■ Required work
Please work out how many lines in the data below contain "View", and reply with that number alone.

***** Available data *****

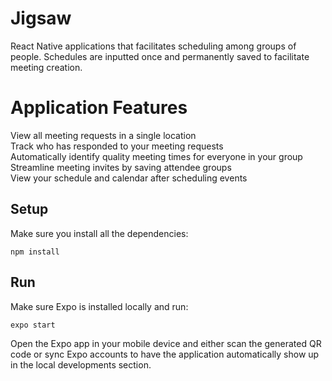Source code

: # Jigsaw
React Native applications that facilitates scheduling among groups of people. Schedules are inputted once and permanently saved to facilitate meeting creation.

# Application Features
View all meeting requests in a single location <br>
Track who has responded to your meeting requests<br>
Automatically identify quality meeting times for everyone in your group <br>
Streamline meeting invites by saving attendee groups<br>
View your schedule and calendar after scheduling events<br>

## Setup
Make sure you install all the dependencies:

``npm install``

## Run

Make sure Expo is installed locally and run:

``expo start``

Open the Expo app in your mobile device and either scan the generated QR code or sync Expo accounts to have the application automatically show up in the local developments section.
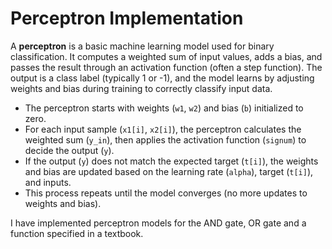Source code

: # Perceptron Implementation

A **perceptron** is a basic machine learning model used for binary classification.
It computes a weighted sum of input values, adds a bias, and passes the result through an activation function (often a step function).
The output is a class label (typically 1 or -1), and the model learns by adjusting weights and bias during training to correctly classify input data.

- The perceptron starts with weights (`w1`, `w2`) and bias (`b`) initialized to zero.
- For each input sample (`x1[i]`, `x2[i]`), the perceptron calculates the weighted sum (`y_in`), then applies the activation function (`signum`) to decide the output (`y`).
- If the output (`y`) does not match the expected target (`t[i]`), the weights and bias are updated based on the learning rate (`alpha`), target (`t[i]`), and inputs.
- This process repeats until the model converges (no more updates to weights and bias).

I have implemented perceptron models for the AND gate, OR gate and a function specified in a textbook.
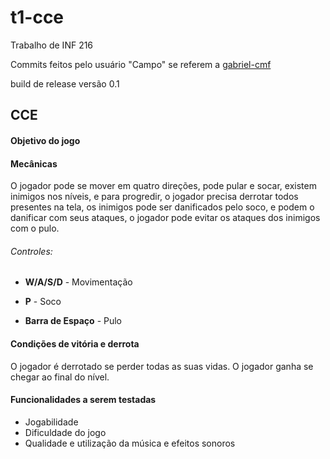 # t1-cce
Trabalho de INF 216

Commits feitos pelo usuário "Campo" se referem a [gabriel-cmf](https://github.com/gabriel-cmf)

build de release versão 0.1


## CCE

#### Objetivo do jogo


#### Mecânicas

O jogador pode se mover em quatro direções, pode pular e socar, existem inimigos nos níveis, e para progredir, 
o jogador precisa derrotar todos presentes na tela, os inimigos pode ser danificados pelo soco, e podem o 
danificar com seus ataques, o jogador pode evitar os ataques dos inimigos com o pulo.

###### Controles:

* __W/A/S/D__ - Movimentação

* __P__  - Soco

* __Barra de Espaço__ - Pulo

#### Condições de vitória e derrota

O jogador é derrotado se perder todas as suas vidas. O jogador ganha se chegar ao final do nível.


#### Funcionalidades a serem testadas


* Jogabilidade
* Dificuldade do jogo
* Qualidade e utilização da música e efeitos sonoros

*****

■ Response area
2